Wirtschaft in Großbritannien:Abgeschaut beim Vorbild Deutschland

Wirtschaft in Großbritannien

Wirtschaft in Großbritannien: Ein Mitarbeiter inspiziert eine Turbine auf der Alstom-Energieanlage in Rugby, UK.

(Foto: Bloomberg)

Die Wirtschaft in Großbritannien wird von Banken beherrscht. Seit der Finanzkrise weiß das Land, wie gefährlich das ist. Die Regierung in London will deswegen die Industrie wieder stärken - und spickt bei der deutschen Industrie.

Von Björn Finke, London

Die Fotos zeigen Pipelines, die stellenweise unter Grünzeug verschwinden, so hoch sind Gräser und Unkraut gewachsen. Sie zeigen riesige Tanks, von Rost überzogen und von Gestrüpp umgeben. Die Bilder stammen aus der Raffinerie Grangemouth in Schottland, einem der größten Chemiekomplexe im Vereinigten Königreich. Für Jim Ratcliffe sind diese Aufnahmen ein Symbol dafür, was in der britischen Industrie schiefläuft. "Traurigerweise leiden Fabriken hier oft unter Vernachlässigung und zu geringen Investitionen", sagt der Milliardär. Ratcliffe ist Eigner und Chef des Chemieunternehmens Ineos, vor acht Jahren kaufte er dem Ölkonzern BP Grangemouth ab. Ratcliffes Fotos belegen, wie marode das Werk war.

Ineos übernahm auch in Deutschland Raffinerien, etwa in Köln. Diese Fabriken seien "traumhaft" in Schuss gewesen, sagt der Engländer. Das liege unter anderem daran, dass die Beschäftigten besser ausgebildet seien als in Großbritannien und mehr auf die Anlagen achtgäben. Der Manager drängt deswegen die Regierung in London dazu, das Ausbildungssystem für Facharbeiter zu verbessern - und generell mehr für die Industrie zu tun.

Die Industrie: Sie hat auf der Insel einen jahrzehntelangen Niedergang hinter sich.

Die Wirtschaft in Großbritannien wird von Banken und Versicherungen angetrieben sowie von der Kauffreude der Verbraucher. Damit sind die Briten prima gefahren - bis zur Finanzkrise 2008. Das Desaster bei den Banken führte der Regierung vor Augen, dass sich das Land zu abhängig von der Geldbranche gemacht hat. Der konservative Premier David Cameron will der Wirtschaft deshalb eine neue Balance verpassen. Er möchte die Industrie stärken, ganz nach dem Geschmack des Unternehmers Ratcliffe.

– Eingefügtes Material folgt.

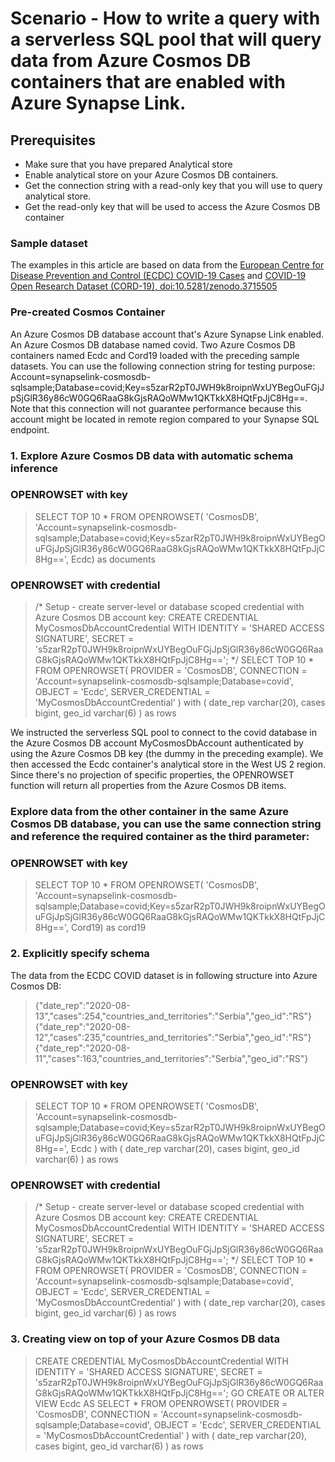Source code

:  
 # Scenario - How to write a query with a serverless SQL pool that will query data from Azure Cosmos DB containers that are enabled with Azure Synapse Link. 
 
 ## Prerequisites
- Make sure that you have prepared Analytical store
- Enable analytical store on your Azure Cosmos DB containers.
- Get the connection string with a read-only key that you will use to query analytical store.
- Get the read-only key that will be used to access the Azure Cosmos DB container


### Sample dataset
The examples in this article are based on data from the [European Centre for Disease Prevention and Control (ECDC) COVID-19 Cases](https://learn.microsoft.com/en-us/azure/open-datasets/dataset-ecdc-covid-cases?tabs=azure-storage) and [COVID-19 Open Research Dataset (CORD-19), doi:10.5281/zenodo.3715505](https://learn.microsoft.com/en-us/azure/open-datasets/dataset-catalog)

### Pre-created Cosmos Container
An Azure Cosmos DB database account that's Azure Synapse Link enabled.
An Azure Cosmos DB database named covid.
Two Azure Cosmos DB containers named Ecdc and Cord19 loaded with the preceding sample datasets.
You can use the following connection string for testing purpose: Account=synapselink-cosmosdb-sqlsample;Database=covid;Key=s5zarR2pT0JWH9k8roipnWxUYBegOuFGjJpSjGlR36y86cW0GQ6RaaG8kGjsRAQoWMw1QKTkkX8HQtFpJjC8Hg==. Note that this connection will not guarantee performance because this account might be located in remote region compared to your Synapse SQL endpoint.

### 1. Explore Azure Cosmos DB data with automatic schema inference

 ### OPENROWSET with key
> SELECT TOP 10 *
FROM OPENROWSET( 
       'CosmosDB',
       'Account=synapselink-cosmosdb-sqlsample;Database=covid;Key=s5zarR2pT0JWH9k8roipnWxUYBegOuFGjJpSjGlR36y86cW0GQ6RaaG8kGjsRAQoWMw1QKTkkX8HQtFpJjC8Hg==',
       Ecdc) as documents
 
 ### OPENROWSET with credential

> /*  Setup - create server-level or database scoped credential with Azure Cosmos DB account key:
    CREATE CREDENTIAL MyCosmosDbAccountCredential
    WITH IDENTITY = 'SHARED ACCESS SIGNATURE', SECRET = 's5zarR2pT0JWH9k8roipnWxUYBegOuFGjJpSjGlR36y86cW0GQ6RaaG8kGjsRAQoWMw1QKTkkX8HQtFpJjC8Hg==';
*/ 
> SELECT TOP 10 *
FROM OPENROWSET(
      PROVIDER = 'CosmosDB',
      CONNECTION = 'Account=synapselink-cosmosdb-sqlsample;Database=covid',
      OBJECT = 'Ecdc',
      SERVER_CREDENTIAL = 'MyCosmosDbAccountCredential'
    ) with ( date_rep varchar(20), cases bigint, geo_id varchar(6) ) as rows
       
We instructed the serverless SQL pool to connect to the covid database in the Azure Cosmos DB account MyCosmosDbAccount authenticated by using the Azure Cosmos DB key (the dummy in the preceding example). We then accessed the Ecdc container's analytical store in the West US 2 region. Since there's no projection of specific properties, the OPENROWSET function will return all properties from the Azure Cosmos DB items.


### Explore data from the other container in the same Azure Cosmos DB database, you can use the same connection string and reference the required container as the third parameter:
 ### OPENROWSET with key
> SELECT TOP 10 *
FROM OPENROWSET( 
       'CosmosDB',
       'Account=synapselink-cosmosdb-sqlsample;Database=covid;Key=s5zarR2pT0JWH9k8roipnWxUYBegOuFGjJpSjGlR36y86cW0GQ6RaaG8kGjsRAQoWMw1QKTkkX8HQtFpJjC8Hg==',
       Cord19) as cord19

### 2. Explicitly specify schema

The data from the ECDC COVID dataset is in following structure into Azure Cosmos DB:

> {"date_rep":"2020-08-13","cases":254,"countries_and_territories":"Serbia","geo_id":"RS"}
{"date_rep":"2020-08-12","cases":235,"countries_and_territories":"Serbia","geo_id":"RS"}
{"date_rep":"2020-08-11","cases":163,"countries_and_territories":"Serbia","geo_id":"RS"}

 ### OPENROWSET with key
> SELECT TOP 10 *
FROM OPENROWSET(
      'CosmosDB',
      'Account=synapselink-cosmosdb-sqlsample;Database=covid;Key=s5zarR2pT0JWH9k8roipnWxUYBegOuFGjJpSjGlR36y86cW0GQ6RaaG8kGjsRAQoWMw1QKTkkX8HQtFpJjC8Hg==',
       Ecdc
    ) with ( date_rep varchar(20), cases bigint, geo_id varchar(6) ) as rows
 
 ### OPENROWSET with credential

> /*  Setup - create server-level or database scoped credential with Azure Cosmos DB account key:
    CREATE CREDENTIAL MyCosmosDbAccountCredential
    WITH IDENTITY = 'SHARED ACCESS SIGNATURE', SECRET = 's5zarR2pT0JWH9k8roipnWxUYBegOuFGjJpSjGlR36y86cW0GQ6RaaG8kGjsRAQoWMw1QKTkkX8HQtFpJjC8Hg==';
*/
SELECT TOP 10 *
FROM OPENROWSET(
      PROVIDER = 'CosmosDB',
      CONNECTION = 'Account=synapselink-cosmosdb-sqlsample;Database=covid',
      OBJECT = 'Ecdc',
      SERVER_CREDENTIAL = 'MyCosmosDbAccountCredential'
    ) with ( date_rep varchar(20), cases bigint, geo_id varchar(6) ) as rows
    
 
    
 ### 3. Creating view on top of your Azure Cosmos DB data
 
 > CREATE CREDENTIAL MyCosmosDbAccountCredential
WITH IDENTITY = 'SHARED ACCESS SIGNATURE', SECRET = 's5zarR2pT0JWH9k8roipnWxUYBegOuFGjJpSjGlR36y86cW0GQ6RaaG8kGjsRAQoWMw1QKTkkX8HQtFpJjC8Hg==';
GO
CREATE OR ALTER VIEW Ecdc
AS SELECT *
FROM OPENROWSET(
      PROVIDER = 'CosmosDB',
      CONNECTION = 'Account=synapselink-cosmosdb-sqlsample;Database=covid',
      OBJECT = 'Ecdc',
      SERVER_CREDENTIAL = 'MyCosmosDbAccountCredential'
    ) with ( date_rep varchar(20), cases bigint, geo_id varchar(6) ) as rows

London will mehr Mittelstand und mehr Exporte. Ganz nach dem deutschen Erfolgsmodell

Und dabei dient ausgerechnet das Reich der Teutonen als Vorbild. "Wir versuchen, gute Deutsche zu sein", sagt Wirtschaftsminister Vince Cable von den Liberaldemokraten. Mehr Facharbeiter, mehr Ingenieure, mehr mittelständische Industrie, mehr Exporte - kurzum, mehr vom deutschen Erfolgsmodell: Das ist es, was die Regierungskoalition sehen will.

Doch der Weg dahin ist weit. Inzwischen steht das verarbeitende Gewerbe mit seinen 2,5 Millionen Beschäftigten nur noch für elf Prozent der Wirtschaftsleistung in Großbritannien, die Hälfte des deutschen Wertes. In den Siebzigerjahren waren es mehr als 25 Prozent. Und obwohl die Wirtschaft im vergangenen Jahr nach der langen Flaute wieder kräftig gewachsen ist, sanken die Investitionen der Unternehmen weiter - das passt zu Ratcliffes Klage über die vernachlässigten Fabriken.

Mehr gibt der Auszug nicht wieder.